For his part, Watson says he hopes he gets double-teamed by opposing defenses, since that will open up more opportunities for the other receivers, including juniors Christian Pearson, a second-team All-Ivy returner, and Steve Farrell, who Watson thinks is poised for a breakout season. The Quakers also return a standout running back in senior Tre Solomon, who led the Ivy League in rushing yards last season (907), as well as many key defensive players from last year’s squad.
All of which is to say that, even with a first-year starter at quarterback, the Quakers are loaded at every other spot on the field and hungry to claim another Ivy League trophy. Only this one they want all to themselves.
“We talk about it all the time,” Watson says. “Our parents must have been too good while we were growing up, with all the sharing we’ve been doing. All the talk hasn’t been about three straight. It’s been, ‘Let’s go get our first outright.’ That’s our goal.”
Roger Reina’s return
When Roger Reina C’84 WEv’05 was hired as Penn’s wrestling coach in 1986, he was, at 24, the youngest Division I coach in the country in any sport. That, he said, was an unexpected opportunity.
So is his latest one. Reina, who left the wrestling program in 2005, will return this year for an unlikely second run as the team’s head coach.
“When this second chance-of-a-lifetime opportunity came about, it was again unexpected,” says Reina, who had been working in Penn’s athletic department since early 2016 as an associate athletic director for external affairs. “But it’s equally exciting.”

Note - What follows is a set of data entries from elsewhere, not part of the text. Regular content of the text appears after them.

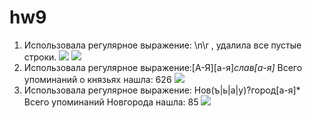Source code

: # hw9
1. Использовала регулярное выражение: \n\r , удалила все пустые строки.
![](https://vk.com/doc186103058_467405275?hash=96d733244754c94e3c&dl=d5d4a9051826ebaba9)
![](https://vk.com/doc186103058_467405282?hash=b1ec457dc8506366e5&dl=22725463d0c22e9d5d)
2. Использовала регулярное выражение:[А-Я][а-я]*слав[а-я]* Всего упоминаний о князьях нашла: 626
![](https://vk.com/doc186103058_467405296?hash=32002e93dd4c32185a&dl=afb965454b67e558c4)
3. Использовала регулярное выражение: Нов(ъ|ь|а|у)?город[а-я]* Всего упоминаний Новгорода нашла: 85
![](https://vk.com/doc186103058_467406435?hash=6415f4e36657e48733&dl=07e17768f86d46a86d)
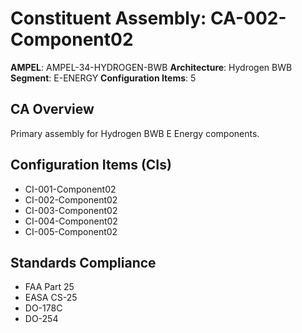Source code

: # Constituent Assembly: CA-002-Component02

**AMPEL**: AMPEL-34-HYDROGEN-BWB
**Architecture**: Hydrogen BWB
**Segment**: E-ENERGY
**Configuration Items**: 5

## CA Overview
Primary assembly for Hydrogen BWB E Energy components.

## Configuration Items (CIs)
- CI-001-Component02
- CI-002-Component02
- CI-003-Component02
- CI-004-Component02
- CI-005-Component02

## Standards Compliance
- FAA Part 25
- EASA CS-25
- DO-178C
- DO-254

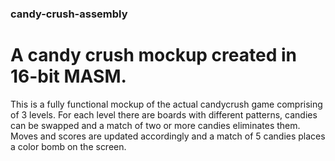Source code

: ### candy-crush-assembly
# A candy crush mockup created in 16-bit MASM.
This is a fully functional mockup of the actual candycrush game comprising of 3 levels.
For each level there are boards with different patterns, candies can be swapped and a match of two or more candies eliminates them.
Moves and scores are updated accordingly and a match of 5 candies places a color bomb on the screen.
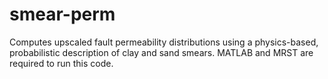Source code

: # smear-perm
Computes upscaled fault permeability distributions using a physics-based, probabilistic description of clay and sand smears. MATLAB and MRST are required to run this code.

Reina’s first stint at the Quakers’ helm was wildly successful as he amassed a program-record 205 wins and a .649 winning percentage from 1986-2005, winning eight Ivy League titles and four Eastern Intercollegiate Wrestling Association championships. He also recruited and coached a pair of NCAA champions (Brett Matter W’00, Matt Valenti C’07) as well as an Olympic gold medalist (Brandon Slay W’98), while at one point leading Penn to five NCAA top 20 finishes in a six-year span.
He resigned in 2005 partly because the grind of coaching was wearing on his family. But he kept his toes dipped in the sport, working with the local wrestling community when the NCAA Championships were held in Philadelphia in 2011 and helping to establish the Pennsylvania Regional Training Center (PRTC), an Olympic training site at Penn and Drexel, in 2014.
Reina did a bit of coaching at the PRTC, which gave him the itch to do even more—though he says didn’t seek out the job and was happy working in an administrative role under athletic director Grace Calhoun until she approached him with an offer.
Reina, whose children are now college-age, feels well-situated to get back into coaching, calling it a “special opportunity” to work alongside Slay, now the PRTC’s executive director, and shape the lives of student-athletes once again. In fact, he believes his past ventures—which include working in development for Penn Medicine and running a number of start-up companies—will put him in an even better mental state when the wrestling season begins in November.
“I’ve never felt better prepared for a professional challenge,” he says. “I think that these commercial ventures I’ve been on in the past decade, plus the work here with Grace, gives me more perspective.”
When you combine that experience with his past coaching success and his devotion to his alma mater—he’s one of the few people to be an athlete, coach, and administrator at Penn—it’s easy to see why Reina is confident he can return the Quakers to glory.